=== Begin Enclosure ===
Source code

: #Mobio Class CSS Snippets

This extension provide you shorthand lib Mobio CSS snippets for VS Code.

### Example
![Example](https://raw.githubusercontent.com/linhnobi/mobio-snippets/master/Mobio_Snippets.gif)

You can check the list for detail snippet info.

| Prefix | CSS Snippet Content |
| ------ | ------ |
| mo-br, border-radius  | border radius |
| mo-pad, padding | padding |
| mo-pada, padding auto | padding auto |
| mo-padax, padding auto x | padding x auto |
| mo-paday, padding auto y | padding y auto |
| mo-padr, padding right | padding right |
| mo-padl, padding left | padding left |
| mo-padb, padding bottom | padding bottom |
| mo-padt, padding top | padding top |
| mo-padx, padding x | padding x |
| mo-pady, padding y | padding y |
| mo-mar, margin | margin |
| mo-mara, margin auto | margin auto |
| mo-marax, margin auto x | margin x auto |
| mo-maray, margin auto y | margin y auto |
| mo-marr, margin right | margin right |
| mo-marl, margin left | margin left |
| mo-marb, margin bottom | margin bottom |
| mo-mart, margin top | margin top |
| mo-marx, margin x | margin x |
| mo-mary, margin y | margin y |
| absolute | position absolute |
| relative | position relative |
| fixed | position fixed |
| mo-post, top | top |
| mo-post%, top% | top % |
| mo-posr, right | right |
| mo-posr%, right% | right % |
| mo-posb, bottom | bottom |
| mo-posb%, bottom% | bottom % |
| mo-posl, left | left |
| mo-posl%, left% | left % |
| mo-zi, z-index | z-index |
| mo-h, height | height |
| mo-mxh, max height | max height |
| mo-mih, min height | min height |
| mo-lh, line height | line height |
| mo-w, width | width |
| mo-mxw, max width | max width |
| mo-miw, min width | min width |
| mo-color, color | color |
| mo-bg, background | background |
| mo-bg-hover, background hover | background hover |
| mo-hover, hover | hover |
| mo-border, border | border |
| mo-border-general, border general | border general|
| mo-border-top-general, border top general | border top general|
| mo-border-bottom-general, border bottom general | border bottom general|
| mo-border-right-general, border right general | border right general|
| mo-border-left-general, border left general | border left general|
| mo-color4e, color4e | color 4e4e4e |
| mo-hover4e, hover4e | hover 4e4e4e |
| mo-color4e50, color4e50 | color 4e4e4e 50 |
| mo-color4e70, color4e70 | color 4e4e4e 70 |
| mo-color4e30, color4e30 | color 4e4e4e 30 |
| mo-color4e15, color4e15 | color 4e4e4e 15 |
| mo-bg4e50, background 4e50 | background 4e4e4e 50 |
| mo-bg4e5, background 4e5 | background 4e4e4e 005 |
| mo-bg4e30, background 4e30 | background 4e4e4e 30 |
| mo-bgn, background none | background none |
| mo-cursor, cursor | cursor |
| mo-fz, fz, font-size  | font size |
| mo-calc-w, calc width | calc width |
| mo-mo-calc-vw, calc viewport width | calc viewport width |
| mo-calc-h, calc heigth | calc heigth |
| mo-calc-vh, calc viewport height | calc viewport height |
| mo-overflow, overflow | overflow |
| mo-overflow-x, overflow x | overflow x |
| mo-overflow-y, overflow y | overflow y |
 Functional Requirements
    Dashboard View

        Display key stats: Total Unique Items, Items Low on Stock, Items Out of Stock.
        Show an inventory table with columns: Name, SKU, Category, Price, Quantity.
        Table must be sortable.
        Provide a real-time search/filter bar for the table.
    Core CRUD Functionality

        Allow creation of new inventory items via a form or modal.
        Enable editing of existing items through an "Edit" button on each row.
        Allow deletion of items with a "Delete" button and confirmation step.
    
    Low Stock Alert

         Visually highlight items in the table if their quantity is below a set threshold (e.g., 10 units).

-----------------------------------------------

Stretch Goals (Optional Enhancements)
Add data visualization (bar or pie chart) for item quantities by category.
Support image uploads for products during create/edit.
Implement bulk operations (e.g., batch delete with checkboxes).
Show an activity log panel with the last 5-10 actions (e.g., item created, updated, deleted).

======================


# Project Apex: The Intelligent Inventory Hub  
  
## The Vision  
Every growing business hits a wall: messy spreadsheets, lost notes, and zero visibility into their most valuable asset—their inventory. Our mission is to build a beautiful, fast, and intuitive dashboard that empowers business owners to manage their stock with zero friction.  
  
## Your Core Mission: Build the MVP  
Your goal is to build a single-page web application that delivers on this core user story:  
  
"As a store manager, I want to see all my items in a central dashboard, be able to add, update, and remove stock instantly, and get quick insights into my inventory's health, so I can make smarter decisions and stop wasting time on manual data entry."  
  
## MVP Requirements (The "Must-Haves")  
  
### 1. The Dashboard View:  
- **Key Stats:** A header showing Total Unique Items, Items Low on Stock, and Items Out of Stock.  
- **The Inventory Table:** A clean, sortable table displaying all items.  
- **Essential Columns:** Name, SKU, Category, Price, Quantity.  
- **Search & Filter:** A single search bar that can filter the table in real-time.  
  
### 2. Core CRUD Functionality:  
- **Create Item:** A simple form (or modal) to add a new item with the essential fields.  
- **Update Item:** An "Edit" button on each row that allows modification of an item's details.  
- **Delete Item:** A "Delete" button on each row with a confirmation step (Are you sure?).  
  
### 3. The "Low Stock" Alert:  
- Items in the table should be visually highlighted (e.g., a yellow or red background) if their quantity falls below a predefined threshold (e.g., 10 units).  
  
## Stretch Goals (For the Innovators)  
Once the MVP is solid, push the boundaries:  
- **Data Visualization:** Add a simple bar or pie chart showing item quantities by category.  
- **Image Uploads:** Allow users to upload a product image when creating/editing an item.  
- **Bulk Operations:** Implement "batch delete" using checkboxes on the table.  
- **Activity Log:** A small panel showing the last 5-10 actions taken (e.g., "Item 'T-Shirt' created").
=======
=== End Enclosure ===
# Exercise
For this exercise, the answer is the lines from the one containing "- **Essential Columns:**" through the end of the listing above, reproduced exactly.

# Task solution
- **Essential Columns:** Name, SKU, Category, Price, Quantity.  
- **Search & Filter:** A single search bar that can filter the table in real-time.  
  
### 2. Core CRUD Functionality:  
- **Create Item:** A simple form (or modal) to add a new item with the essential fields.  
- **Update Item:** An "Edit" button on each row that allows modification of an item's details.  
- **Delete Item:** A "Delete" button on each row with a confirmation step (Are you sure?).  
  
### 3. The "Low Stock" Alert:  
- Items in the table should be visually highlighted (e.g., a yellow or red background) if their quantity falls below a predefined threshold (e.g., 10 units).  
  
## Stretch Goals (For the Innovators)  
Once the MVP is solid, push the boundaries:  
- **Data Visualization:** Add a simple bar or pie chart showing item quantities by category.  
- **Image Uploads:** Allow users to upload a product image when creating/editing an item.  
- **Bulk Operations:** Implement "batch delete" using checkboxes on the table.  
- **Activity Log:** A small panel showing the last 5-10 actions taken (e.g., "Item 'T-Shirt' created").
=======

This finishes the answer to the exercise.